▸ **SUPPLIED INFORMATION**:
============================================================

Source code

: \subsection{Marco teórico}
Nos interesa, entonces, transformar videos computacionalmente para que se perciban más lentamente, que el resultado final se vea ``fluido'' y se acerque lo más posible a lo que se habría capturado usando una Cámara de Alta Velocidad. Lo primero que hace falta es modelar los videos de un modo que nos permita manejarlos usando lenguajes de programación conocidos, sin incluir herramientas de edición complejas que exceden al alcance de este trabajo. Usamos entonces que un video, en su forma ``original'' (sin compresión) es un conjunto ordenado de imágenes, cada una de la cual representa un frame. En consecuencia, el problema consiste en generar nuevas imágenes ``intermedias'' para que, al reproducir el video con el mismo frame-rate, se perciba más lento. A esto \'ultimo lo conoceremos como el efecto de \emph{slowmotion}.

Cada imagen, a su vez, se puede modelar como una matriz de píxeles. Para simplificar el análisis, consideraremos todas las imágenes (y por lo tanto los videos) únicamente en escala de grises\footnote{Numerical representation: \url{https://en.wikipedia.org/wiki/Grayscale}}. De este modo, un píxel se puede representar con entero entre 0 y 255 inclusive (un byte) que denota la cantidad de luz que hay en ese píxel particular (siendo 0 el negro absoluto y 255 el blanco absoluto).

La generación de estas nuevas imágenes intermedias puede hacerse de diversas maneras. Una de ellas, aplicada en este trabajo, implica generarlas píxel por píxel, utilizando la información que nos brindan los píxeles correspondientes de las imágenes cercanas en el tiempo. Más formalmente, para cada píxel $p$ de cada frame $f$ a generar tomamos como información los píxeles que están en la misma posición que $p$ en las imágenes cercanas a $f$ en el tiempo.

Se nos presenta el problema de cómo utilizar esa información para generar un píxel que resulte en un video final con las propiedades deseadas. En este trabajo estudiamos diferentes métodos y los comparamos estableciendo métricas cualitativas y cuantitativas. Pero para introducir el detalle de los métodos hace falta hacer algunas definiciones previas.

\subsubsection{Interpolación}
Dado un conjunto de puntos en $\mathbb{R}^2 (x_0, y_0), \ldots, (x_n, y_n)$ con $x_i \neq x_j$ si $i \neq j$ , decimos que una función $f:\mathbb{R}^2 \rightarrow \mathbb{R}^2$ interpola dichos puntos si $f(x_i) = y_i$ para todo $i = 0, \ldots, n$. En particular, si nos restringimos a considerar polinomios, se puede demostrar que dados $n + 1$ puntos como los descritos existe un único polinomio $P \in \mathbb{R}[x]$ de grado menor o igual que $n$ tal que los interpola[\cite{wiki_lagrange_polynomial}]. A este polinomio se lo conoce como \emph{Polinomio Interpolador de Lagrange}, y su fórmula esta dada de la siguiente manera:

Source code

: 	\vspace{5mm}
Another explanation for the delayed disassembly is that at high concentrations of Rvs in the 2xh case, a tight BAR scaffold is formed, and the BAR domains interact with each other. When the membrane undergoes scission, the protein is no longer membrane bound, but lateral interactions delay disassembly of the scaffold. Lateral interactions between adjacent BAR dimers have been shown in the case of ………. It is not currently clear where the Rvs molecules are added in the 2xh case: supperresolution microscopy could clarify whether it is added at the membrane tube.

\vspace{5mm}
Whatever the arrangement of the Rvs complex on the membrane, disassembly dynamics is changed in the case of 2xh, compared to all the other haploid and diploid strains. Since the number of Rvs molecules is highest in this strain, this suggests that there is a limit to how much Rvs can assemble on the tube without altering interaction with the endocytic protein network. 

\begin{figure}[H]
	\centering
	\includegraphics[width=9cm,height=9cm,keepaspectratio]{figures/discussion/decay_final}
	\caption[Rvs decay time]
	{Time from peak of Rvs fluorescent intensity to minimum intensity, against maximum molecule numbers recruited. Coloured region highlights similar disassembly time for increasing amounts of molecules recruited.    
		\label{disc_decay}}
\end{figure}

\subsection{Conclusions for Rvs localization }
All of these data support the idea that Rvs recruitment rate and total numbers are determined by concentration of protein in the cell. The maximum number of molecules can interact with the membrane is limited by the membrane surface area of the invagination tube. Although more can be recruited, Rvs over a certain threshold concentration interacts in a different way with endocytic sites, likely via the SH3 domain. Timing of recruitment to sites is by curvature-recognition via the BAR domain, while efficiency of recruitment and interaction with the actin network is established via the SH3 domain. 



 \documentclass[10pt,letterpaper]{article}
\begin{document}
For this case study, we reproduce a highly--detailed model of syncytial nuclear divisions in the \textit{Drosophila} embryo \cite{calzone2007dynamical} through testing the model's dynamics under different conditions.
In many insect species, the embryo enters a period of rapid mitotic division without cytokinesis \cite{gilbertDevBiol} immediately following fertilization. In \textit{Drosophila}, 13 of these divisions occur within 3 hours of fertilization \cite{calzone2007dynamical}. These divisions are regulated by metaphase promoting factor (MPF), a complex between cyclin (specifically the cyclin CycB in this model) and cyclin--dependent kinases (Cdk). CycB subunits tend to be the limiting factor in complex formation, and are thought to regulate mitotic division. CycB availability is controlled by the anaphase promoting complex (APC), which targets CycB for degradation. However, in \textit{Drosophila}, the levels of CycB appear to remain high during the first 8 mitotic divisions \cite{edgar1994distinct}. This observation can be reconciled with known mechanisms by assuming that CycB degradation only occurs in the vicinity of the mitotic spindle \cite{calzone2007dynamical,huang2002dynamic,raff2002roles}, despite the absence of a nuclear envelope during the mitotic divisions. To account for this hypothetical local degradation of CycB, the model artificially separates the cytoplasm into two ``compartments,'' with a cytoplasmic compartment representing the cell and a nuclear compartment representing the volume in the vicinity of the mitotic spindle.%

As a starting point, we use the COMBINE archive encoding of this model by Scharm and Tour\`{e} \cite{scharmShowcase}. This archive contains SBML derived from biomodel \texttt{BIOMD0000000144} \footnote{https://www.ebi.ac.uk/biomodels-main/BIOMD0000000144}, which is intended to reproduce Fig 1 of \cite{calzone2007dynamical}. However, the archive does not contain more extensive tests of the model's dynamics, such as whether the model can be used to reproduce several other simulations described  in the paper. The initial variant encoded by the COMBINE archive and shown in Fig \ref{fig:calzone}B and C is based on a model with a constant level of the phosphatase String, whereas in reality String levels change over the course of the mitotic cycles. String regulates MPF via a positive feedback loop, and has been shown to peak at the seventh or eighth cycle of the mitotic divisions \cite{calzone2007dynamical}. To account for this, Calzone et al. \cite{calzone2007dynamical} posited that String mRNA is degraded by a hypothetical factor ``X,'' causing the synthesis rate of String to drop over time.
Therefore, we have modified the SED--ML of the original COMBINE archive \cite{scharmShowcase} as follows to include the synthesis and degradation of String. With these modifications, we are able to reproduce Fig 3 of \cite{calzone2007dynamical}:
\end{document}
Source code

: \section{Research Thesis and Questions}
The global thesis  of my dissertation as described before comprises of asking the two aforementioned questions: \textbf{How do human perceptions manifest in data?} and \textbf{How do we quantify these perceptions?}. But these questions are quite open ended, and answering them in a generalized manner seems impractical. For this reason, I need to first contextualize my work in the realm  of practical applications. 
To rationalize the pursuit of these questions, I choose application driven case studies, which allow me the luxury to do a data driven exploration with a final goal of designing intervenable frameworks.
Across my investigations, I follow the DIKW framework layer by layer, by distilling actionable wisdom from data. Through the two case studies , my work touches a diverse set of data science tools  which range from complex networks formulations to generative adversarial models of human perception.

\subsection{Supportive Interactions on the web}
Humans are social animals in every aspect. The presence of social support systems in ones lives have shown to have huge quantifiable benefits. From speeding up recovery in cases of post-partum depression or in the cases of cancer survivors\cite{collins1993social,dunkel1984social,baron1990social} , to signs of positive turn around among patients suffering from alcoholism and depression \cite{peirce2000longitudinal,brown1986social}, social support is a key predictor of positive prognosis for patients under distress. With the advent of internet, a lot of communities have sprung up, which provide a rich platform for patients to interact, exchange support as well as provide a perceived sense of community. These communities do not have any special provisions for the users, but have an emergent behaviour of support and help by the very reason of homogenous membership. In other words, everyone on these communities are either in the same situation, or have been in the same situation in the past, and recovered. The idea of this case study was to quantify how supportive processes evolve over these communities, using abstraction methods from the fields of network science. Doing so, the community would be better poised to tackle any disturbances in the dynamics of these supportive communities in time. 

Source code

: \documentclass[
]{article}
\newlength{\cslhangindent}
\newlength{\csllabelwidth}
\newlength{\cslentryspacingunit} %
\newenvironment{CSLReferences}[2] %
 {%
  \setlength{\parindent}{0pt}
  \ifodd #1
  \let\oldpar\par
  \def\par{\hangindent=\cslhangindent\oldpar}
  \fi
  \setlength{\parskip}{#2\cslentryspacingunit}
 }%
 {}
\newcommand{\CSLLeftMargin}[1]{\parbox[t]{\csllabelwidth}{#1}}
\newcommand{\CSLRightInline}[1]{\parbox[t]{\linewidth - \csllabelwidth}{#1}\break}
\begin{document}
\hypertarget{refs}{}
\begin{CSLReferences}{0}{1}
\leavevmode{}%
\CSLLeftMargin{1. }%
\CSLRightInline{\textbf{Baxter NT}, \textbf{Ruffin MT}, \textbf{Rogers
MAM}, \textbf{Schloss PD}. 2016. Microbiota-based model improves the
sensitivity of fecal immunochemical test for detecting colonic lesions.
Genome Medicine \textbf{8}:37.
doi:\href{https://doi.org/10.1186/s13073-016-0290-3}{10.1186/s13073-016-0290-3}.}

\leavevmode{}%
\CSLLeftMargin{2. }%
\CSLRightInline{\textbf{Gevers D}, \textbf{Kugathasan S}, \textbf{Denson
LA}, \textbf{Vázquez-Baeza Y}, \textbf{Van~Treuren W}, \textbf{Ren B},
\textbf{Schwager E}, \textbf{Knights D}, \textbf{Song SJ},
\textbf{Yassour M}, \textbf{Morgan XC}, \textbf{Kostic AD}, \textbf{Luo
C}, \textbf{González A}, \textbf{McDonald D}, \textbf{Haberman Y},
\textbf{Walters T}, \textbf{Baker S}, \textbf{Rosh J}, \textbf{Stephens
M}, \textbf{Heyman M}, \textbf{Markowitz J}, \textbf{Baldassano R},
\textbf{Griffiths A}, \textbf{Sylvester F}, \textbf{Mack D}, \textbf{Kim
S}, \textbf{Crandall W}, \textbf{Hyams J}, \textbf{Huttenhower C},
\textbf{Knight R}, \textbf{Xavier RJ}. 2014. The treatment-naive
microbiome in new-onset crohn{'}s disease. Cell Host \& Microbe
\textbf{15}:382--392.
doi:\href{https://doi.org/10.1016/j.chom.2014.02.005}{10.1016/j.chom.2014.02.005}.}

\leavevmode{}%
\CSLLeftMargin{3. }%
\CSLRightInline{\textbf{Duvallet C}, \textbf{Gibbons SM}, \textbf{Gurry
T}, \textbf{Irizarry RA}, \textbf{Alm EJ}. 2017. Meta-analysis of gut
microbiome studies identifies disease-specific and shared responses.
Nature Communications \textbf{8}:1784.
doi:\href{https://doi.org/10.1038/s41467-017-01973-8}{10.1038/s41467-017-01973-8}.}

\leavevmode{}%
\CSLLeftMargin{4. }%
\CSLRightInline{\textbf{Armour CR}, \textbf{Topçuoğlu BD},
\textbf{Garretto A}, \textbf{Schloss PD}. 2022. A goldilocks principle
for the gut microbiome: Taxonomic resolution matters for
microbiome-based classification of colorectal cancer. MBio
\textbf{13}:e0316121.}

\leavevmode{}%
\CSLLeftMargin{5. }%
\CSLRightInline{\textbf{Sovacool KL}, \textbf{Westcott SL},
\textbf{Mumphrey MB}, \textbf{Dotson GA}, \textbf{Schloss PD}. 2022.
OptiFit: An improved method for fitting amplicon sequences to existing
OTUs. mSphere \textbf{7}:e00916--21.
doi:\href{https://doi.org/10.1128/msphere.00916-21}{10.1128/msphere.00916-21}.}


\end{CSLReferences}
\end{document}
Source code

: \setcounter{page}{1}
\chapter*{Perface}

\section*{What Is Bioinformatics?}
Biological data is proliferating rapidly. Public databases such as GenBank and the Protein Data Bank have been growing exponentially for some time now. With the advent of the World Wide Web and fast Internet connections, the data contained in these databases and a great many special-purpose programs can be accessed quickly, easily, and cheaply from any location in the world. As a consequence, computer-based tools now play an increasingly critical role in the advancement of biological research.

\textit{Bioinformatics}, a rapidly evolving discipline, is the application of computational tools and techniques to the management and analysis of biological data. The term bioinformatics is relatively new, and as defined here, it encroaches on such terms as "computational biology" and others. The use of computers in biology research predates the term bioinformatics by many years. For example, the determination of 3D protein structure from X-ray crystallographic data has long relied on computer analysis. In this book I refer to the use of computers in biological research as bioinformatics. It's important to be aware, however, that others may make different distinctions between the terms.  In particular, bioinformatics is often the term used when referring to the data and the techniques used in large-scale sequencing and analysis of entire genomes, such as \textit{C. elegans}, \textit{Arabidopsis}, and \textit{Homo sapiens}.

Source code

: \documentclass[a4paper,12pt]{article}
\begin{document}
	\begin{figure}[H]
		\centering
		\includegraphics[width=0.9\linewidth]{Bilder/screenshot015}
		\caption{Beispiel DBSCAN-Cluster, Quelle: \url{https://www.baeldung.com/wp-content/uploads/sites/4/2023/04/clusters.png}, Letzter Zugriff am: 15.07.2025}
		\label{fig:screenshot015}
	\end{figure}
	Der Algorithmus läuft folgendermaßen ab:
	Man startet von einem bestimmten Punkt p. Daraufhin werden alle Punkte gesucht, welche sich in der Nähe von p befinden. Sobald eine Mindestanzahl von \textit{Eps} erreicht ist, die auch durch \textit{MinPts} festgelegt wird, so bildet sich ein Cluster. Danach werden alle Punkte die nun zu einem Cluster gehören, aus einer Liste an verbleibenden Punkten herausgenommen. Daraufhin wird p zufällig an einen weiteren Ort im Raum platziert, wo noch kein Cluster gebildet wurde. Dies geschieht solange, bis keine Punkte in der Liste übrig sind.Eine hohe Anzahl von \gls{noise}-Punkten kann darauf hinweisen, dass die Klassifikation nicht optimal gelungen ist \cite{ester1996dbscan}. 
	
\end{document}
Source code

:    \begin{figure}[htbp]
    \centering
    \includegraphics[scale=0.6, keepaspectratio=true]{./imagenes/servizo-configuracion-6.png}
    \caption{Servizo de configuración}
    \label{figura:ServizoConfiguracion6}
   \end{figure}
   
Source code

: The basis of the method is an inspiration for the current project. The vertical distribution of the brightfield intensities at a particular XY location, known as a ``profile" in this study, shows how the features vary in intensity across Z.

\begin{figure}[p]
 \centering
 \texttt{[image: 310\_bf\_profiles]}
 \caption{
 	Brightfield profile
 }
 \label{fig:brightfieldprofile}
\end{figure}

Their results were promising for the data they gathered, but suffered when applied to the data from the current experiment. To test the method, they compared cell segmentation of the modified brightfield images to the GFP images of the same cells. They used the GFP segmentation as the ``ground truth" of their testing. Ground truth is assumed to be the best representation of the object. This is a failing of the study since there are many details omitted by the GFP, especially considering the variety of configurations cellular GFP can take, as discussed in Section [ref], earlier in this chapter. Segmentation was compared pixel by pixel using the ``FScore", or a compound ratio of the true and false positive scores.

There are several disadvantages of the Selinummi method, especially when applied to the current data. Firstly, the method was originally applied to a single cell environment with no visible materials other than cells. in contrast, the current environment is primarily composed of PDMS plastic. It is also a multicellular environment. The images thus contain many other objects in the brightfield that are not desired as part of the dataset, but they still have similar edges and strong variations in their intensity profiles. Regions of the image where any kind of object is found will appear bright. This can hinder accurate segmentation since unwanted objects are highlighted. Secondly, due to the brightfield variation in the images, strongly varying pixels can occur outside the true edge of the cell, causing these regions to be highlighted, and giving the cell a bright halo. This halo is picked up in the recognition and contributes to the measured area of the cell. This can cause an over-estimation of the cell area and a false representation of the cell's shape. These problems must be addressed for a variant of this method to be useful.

============================================================

▸ **TASK DIRECTIONS**:
Tell how many lines in the listing include the string "problema", and write nothing but that number.

▸ **EXERCISE OUTPUT**:
2